While there are many potential benefits to purchasing a used car, finding the right vehicle may not be as easy. Shoppers have the choice of buying a certified pre-owned car from a dealership or purchasing a used vehicle from a private seller. Both options have upsides and downsides, and if you’re buying from a private seller, there are some things you may want to consider before finalizing your purchase.
Pros and cons of buying a car from a private seller
Purchasing a car through a private sale has obvious benefits, but there are also several downsides that drivers should be aware of.
|Price may be cheaper
Sales price often listed as-is with no added fees
Motivated sellers may be more willing to negotiate on price
Seller may be willing to hold vehicle, deliver vehicle, or offer other benefits
Some sellers may have vehicle’s entire service history records on hand
|Seller may not be reputable or honest about vehicle history
Financing options are likely limited unless you previously obtained a personal loan from your financial institution
Title, taxes and tags will likely need to be obtained separately
No warranties available
What to ask for when buying a car from a private seller
When a driver purchases a used car from a private seller, there are several important documents that are required in order to complete the sale:
- Title: The title is a document that states who owns the vehicle. With a private sale, the seller needs to transfer the title to the buyer. Drivers should pay special attention to titles that have words like “salvage” or “rebuilt,” which indicates that the vehicle has been totaled or needed extensive repairs in the past.
- Bill of sale: The bill of sale is the receipt for the transaction. It should include the vehicle’s make, model and year, the VIN number, the sale price and the name and contact information of the buyer and the seller.

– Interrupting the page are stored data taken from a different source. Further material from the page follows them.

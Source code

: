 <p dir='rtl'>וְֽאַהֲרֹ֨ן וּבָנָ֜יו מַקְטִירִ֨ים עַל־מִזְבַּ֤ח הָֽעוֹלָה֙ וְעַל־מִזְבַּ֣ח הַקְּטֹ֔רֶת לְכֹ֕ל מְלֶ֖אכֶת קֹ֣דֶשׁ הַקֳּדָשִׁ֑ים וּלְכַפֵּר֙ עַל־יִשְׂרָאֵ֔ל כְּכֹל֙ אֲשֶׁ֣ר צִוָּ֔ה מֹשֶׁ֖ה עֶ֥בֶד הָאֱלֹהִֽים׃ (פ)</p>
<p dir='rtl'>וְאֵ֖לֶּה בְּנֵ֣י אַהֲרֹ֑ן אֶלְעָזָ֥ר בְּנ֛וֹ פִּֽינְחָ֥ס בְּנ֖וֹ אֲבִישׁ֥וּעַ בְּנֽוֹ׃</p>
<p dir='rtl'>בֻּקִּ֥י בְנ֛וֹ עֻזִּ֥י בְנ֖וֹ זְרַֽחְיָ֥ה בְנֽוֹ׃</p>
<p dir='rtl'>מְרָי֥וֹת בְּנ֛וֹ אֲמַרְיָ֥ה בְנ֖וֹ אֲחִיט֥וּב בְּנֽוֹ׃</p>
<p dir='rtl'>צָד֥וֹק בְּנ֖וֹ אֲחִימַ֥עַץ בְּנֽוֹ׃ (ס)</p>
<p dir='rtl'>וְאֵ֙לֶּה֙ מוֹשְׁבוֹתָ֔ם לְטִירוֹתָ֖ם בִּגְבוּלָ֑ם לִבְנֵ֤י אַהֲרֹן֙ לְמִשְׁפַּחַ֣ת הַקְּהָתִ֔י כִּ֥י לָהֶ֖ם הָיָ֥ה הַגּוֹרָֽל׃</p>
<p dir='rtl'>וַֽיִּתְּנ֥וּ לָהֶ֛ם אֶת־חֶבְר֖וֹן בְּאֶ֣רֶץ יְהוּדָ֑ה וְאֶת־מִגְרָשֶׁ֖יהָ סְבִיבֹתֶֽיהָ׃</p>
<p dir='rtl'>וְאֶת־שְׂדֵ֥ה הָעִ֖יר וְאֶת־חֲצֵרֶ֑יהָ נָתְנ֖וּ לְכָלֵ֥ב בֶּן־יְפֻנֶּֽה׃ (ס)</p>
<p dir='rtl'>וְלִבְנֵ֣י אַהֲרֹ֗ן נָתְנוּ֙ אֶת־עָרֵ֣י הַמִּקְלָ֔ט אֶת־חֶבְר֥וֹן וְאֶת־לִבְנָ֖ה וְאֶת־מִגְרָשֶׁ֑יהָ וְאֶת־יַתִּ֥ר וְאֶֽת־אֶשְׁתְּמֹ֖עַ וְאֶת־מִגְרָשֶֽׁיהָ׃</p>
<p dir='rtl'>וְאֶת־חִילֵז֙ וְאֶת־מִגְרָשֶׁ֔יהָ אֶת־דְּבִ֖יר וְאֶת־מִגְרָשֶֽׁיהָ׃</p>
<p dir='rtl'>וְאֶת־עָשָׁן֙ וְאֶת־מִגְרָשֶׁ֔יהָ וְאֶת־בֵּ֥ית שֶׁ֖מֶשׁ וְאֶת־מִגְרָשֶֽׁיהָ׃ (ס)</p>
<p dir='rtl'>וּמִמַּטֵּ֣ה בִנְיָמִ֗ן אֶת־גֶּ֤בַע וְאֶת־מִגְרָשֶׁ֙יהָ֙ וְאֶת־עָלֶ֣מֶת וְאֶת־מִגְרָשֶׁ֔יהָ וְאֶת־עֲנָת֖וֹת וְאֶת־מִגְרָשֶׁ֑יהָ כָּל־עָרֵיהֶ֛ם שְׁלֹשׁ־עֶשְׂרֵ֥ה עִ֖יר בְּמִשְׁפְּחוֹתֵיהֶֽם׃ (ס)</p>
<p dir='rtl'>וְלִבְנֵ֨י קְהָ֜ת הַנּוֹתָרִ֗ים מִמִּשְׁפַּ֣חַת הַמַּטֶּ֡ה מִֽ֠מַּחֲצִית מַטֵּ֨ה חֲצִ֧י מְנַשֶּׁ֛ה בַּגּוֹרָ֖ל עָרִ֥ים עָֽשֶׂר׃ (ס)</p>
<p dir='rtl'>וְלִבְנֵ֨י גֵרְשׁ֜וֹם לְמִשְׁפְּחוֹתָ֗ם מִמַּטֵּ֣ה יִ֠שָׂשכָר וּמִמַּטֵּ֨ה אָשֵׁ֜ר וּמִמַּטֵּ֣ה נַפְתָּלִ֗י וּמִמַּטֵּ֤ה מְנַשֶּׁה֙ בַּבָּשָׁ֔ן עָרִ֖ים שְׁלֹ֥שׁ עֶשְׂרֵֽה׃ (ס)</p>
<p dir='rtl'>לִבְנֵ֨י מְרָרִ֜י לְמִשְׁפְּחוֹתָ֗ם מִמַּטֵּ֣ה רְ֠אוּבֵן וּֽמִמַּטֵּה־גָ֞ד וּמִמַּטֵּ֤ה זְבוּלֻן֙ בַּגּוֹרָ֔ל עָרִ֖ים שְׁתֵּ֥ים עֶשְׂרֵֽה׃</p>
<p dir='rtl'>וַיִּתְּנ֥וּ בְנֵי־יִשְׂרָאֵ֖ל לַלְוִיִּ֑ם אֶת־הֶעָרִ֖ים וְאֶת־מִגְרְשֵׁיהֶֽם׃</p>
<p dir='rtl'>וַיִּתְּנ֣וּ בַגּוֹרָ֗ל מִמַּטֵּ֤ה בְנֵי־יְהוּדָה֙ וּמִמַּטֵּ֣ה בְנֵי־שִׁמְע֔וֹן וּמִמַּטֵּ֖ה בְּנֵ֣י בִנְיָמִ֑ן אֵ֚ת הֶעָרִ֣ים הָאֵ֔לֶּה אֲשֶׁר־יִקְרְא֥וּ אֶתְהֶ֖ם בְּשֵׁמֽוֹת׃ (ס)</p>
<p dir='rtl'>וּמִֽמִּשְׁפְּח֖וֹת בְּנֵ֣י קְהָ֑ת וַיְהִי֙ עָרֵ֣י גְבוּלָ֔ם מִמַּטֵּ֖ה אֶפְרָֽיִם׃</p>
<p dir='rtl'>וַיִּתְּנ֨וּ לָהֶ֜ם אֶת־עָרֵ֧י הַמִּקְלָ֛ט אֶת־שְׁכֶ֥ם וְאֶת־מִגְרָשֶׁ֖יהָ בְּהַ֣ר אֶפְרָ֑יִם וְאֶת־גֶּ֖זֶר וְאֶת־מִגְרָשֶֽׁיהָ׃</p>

- Smog test results: Some states require vehicle owners to get a smog test every year to check the car’s emissions. Drivers who live in these states should also ask the seller for the most recent smog test results.
Steps to buying a car from a private seller
Buying a used car from a private seller may be more complicated than purchasing a certified pre-owned used vehicle from a dealership. Although both methods require a bit of research, buying from a private seller requires a more hands-on approach to make sure you are getting a reliable vehicle. Here are the basic steps that you might follow when purchasing a used car from a private seller:
Your first step is likely to set a budget, identify several makes and models you are interested in, and start shopping for vehicles in your area. You can also shop for vehicles based on price alone if you are flexible on the type of vehicle. If you do not have a vehicle in mind, you might consider safety ratings, reliability and customer reviews. To see a vehicle’s safety ratings, you can check the National Highway Traffic Safety Administration database or the Insurance Institute for Highway Safety database. You could also cross reference ratings and used car values through sites like Kelley Blue Book, Edmunds, and NADAguides.
Contact the seller
Once you have spotted a vehicle you are interested in, contact the seller and let them know you are interested in buying their vehicle. Most experts recommend asking the current owner questions about the vehicle, like how long they have owned it, how often it gets serviced, if the vehicle has been involved in any accidents and if there is a lien on the vehicle. You can also ask for the vehicle’s VIN, and look up the car’s history using a free service online.
Be sure to read the description the seller provided and ask any questions about the vehicle’s condition if it is not already specified. Just because a vehicle has not been involved in an accident does not mean it is free of any major mechanical or body issues.
Examine the vehicle
Once you find a strong contender, arrange a time to see the vehicle in-person. Start by inspecting the vehicle on the outside for scratches, dents, rust and other imperfections. Confirm the year, make, model and mileage matches the seller’s listing. Then, look at the interior and make sure that the seatbelts, doors, windows, headlights, heat, air conditioning and windshield wipers work properly. Take the car for a short test drive and listen for sounds that might indicate an issue with the engine, transmission or brakes.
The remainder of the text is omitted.